Samant Saurabh

Linear and Remainder Packet Marking for fast IP traceback

Several packet marking schemes have been proposed for DoS/DDoS defence to trace back the attackers to their source. One of the major challenge in design of efficient traceback scheme is to minimize the number of packets required for successful traceback. DDoS attacks are becoming highly distributed and increasingly sophisticated. Even though the net sum of attack packets is high enough to overwhelm the resources at the victim, number of packets originating from individual sources is not so high. Hence in order for traceback scheme to be efficient in tracing in case of DDoS attacks, traceback scheme should require minimal number of packets from the attacker to perform IP Traceback. In this paper we propose a novel packet marking scheme called Linear Packet Marking (LPM) which requires number of packets which is equal to hop distance between attacker and the victim which is less than 31 [5]. We also present a randomized version of LPM called Remainder Packet Marking (RPM). Even though RPM requires a bit more number of packets for successful traceback, it is more robust to certain kind of attacks that are possible on LPM. Both the scheme uses IP ID field and TTL values for deciding which router in the path will mark the packet. Using extensive simulation we show that our algorithm performs much better than the existing packet marking schemes in term of packets required for successful traceback and in handling large scale DDoS attacks. Besides it generates no storage overhead and only a small processing overhead at the intermediate routers.

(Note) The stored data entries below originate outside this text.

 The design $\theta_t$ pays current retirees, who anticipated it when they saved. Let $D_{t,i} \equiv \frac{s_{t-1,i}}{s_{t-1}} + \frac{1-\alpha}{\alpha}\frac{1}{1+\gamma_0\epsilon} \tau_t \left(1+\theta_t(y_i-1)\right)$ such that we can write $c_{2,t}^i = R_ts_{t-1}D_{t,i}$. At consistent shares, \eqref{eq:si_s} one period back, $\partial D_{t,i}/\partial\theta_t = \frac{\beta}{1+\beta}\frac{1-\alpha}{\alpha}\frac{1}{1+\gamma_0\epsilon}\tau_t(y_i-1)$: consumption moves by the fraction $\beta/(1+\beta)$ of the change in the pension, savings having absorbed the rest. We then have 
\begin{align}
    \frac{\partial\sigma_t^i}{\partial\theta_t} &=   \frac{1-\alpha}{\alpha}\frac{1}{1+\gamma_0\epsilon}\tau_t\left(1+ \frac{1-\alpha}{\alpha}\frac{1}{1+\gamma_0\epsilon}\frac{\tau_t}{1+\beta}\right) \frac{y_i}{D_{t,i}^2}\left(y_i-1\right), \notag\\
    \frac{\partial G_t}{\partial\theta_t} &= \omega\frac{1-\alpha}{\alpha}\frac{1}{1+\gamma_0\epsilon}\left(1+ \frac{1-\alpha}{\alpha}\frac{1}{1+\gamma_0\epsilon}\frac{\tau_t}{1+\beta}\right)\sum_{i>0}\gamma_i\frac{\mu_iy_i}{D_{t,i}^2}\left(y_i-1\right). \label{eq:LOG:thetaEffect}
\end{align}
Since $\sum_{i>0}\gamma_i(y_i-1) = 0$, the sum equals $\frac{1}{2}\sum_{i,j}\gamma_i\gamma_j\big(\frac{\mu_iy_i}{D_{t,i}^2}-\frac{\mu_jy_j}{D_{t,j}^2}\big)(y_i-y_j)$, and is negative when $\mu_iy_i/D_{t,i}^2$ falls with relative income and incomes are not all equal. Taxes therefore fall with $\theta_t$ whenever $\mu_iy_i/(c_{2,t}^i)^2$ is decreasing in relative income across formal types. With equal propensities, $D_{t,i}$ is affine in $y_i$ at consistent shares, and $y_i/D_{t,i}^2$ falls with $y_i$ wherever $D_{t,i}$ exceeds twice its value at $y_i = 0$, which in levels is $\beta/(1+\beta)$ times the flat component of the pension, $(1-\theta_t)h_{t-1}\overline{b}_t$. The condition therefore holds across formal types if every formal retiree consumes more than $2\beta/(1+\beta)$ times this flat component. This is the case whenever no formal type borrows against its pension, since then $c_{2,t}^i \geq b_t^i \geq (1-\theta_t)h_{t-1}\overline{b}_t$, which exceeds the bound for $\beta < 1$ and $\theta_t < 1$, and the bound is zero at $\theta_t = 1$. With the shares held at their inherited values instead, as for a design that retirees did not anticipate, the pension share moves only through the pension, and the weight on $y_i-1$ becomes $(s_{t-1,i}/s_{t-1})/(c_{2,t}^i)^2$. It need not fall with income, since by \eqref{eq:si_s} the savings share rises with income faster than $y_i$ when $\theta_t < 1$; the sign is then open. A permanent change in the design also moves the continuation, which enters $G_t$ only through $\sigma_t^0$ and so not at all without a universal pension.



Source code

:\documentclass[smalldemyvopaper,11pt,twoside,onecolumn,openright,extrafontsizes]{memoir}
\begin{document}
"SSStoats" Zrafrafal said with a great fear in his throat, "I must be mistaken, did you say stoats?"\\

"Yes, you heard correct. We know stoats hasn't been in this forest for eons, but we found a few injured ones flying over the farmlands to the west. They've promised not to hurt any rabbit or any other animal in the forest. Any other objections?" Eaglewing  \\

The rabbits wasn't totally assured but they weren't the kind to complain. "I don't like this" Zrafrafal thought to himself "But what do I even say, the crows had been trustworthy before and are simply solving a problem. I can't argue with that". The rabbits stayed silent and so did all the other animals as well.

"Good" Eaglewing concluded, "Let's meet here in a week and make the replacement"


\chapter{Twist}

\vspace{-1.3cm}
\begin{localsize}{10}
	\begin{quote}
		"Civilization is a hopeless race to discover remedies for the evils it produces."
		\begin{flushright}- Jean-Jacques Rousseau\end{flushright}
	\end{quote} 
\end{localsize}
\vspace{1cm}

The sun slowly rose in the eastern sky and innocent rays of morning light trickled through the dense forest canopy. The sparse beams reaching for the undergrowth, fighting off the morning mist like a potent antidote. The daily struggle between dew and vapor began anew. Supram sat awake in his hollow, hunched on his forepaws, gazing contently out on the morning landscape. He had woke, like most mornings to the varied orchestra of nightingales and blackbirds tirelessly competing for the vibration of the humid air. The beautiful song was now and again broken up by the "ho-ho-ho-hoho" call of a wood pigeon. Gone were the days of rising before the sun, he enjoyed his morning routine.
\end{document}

ICMP based IP traceback with negligible overhead for highly distributed reflector attack using bloom filters

Most of the schemes that mitigate DRDoS attack only provide mechanism for filtering the attack traffic. They do not provide any tool for tracing back to the attacker. The few schemes that perform IP traceback requires involvement of the reflectors which is quite difficult to obtain. They require reflectors to store huge amount of traffic logs and cooperate during the attack. Reverse iTrace is one of the only methods that help in identifying the attack source without any involvement of reflectors. However, it generates huge amount of overhead traffic and does not scale well in case of large number of reflectors. These problems have discouraged its deployment in the Internet. In this paper, we propose a system of two bloom filters known as Additive and Multiplicative Bloom Filters, which when incorporated with Reverse iTrace reduces the number of iTrace generated approximately by 100 times. It also prevents iTrace from becoming another DoS attack during the reflector attack. Our system has Attacker Identification Probability of around 95%. Moreover, it is highly scalable. Extensive mathematical analysis and experimental results obtained from traffic traces prove the effectiveness and accuracy of our work.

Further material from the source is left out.